Passagem - Sergio Dalla Vecchia

 

Passagem

Sergio Dalla Vecchia

 

De supetão, surgiu o cobrador! No seu uniforme azul marinho, os bordados na lapela e no quepe estampavam as letras da CMTC. Meu coração disparou naquele momento inusitado para um garoto de onze anos a caminho do Colégio. Esqueci o dinheiro da passagem!

O cobrador apontou a mão repleta de notas dobradas, dispostas entre os dedos, dinheiro por favor! O pavor tomou conta de mim, pois conhecia a fama da truculência deles. Pensei no pior, seria posto para fora do bonde diante de todos, completamente vexado! Respirei fundo, minhas palavras brotaram em conta-gotas até formarem a terrível frase, esqueci o dinheiro da passagem.

Aquele rosto com barba por fazer e bigodão, me fitou, imediatamente me senti como num paredão de fuzilamento! Pensou por instantes, não faça mais isso, oh menino! Subitamente, retirou uma nota de dois cruzeiros do feixe, é para a volta! Retirando-se em seguida para o outro banco, já cobrando, passagem por favor!

Fiquei pasmo diante daqueles dois cruzeiros em minha mão. O tenebroso tornara-se glorioso. Aliviado sorri para os passageiros e em recíproca recebi alguns afagos.

Assim, décadas se passaram e nunca esqueci o episódio.

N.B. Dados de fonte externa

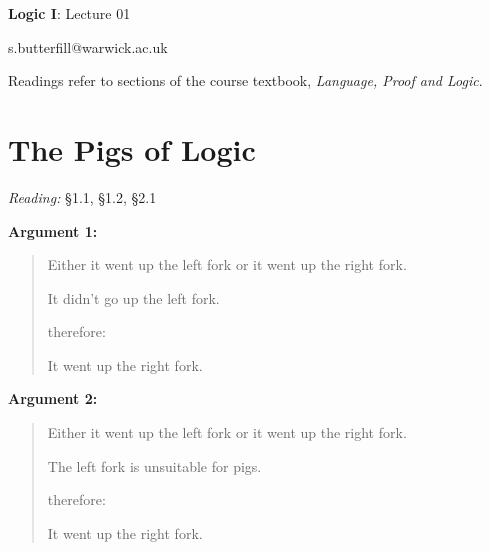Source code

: \documentclass[12pt]{extarticle}
\date{}
\makeatletter
\def \ititle {Origins of Mind}
\def \isubtitle {Lecture 08}
\def \iemail{s.butterfill@warwick.ac.uk}
\makeatother
\begin{document}

\begin{multicols*}{3}

\setlength\footnotesep{1em}








\def \ititle {Logic I}
 
\def \isubtitle {Lecture 01}
 
\begin{center}
 
{\Large
 
\textbf{\ititle}: \isubtitle
 
}
 
 
 
\iemail %
 
\end{center}
 
Readings refer to sections of the course textbook, \emph{Language, Proof and Logic}.
 
 
 
\section{The Pigs of Logic}
 
\emph{Reading:} §1.1, §1.2, §2.1
 
\textbf{Argument 1:} \begin{quote} Either it went up the left fork or it went up the right fork.

It didn’t go up the left fork.

therefore:

It went up the right fork. \end{quote}

\textbf{Argument 2:} \begin{quote} Either it went up the left fork or it went up the right fork.

The left fork is unsuitable for pigs.

therefore:

It went up the right fork. \end{quote}

 
\begin{minipage}{\columnwidth}
 

\end{minipage}
\end{multicols*}
\end{document}
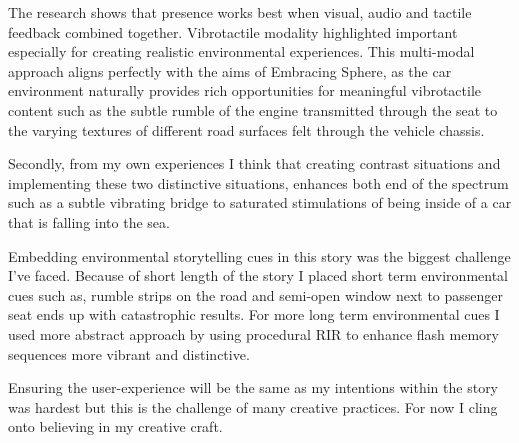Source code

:         The research shows that presence works best when visual, audio and tactile feedback combined together. Vibrotactile modality highlighted important especially for creating realistic environmental experiences. This multi-modal approach aligns perfectly with the aims of Embracing Sphere, as the car environment naturally provides rich opportunities for meaningful vibrotactile content such as the subtle rumble of the engine transmitted through the seat to the varying textures of different road surfaces felt through the vehicle chassis.\par

        Secondly, from my own experiences I think that creating contrast situations and implementing these two distinctive situations, enhances both end of the spectrum such as a subtle vibrating bridge to saturated stimulations of being inside of a car that is falling into the sea.\par

        Embedding environmental storytelling cues in this story was the biggest challenge I've faced. Because of short length of the story I placed short term environmental cues such as, rumble strips on the road and semi-open window next to passenger seat ends up with catastrophic results. For more long term environmental cues I used more abstract approach by using procedural RIR to enhance flash memory sequences more vibrant and distinctive.\par

        Ensuring the user-experience will be the same as my intentions within the story was hardest but this is the challenge of many creative practices. For now I cling onto believing in my creative craft.\par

Certo dia assistia a uma conferência no auditório de um grande Hotel, onde o palestrante discorreu sobre a cidade de São Paulo, nos tempos dos bondes elétricos. Lá pelas tantas começou a descrevê-los e seus típicos cobradores. Exatamente como eram, mas a entonação da oratória eu entendi como tendência ao deboche.

Não tive dúvidas, esperei o momento oportuno, pedi a palavra e contei o fato ocorrido no passado. Acredito que o senso de justiça me orientou a relatá-lo com muita clareza, à mais de cem pessoas.

Defendi espontaneamente, quem me ajudou da mesma forma no passado. O recado foi dado:

Acredito que todo homem, por mais tosco que seja, possui um lado bom latente. Basta pô-lo à prova!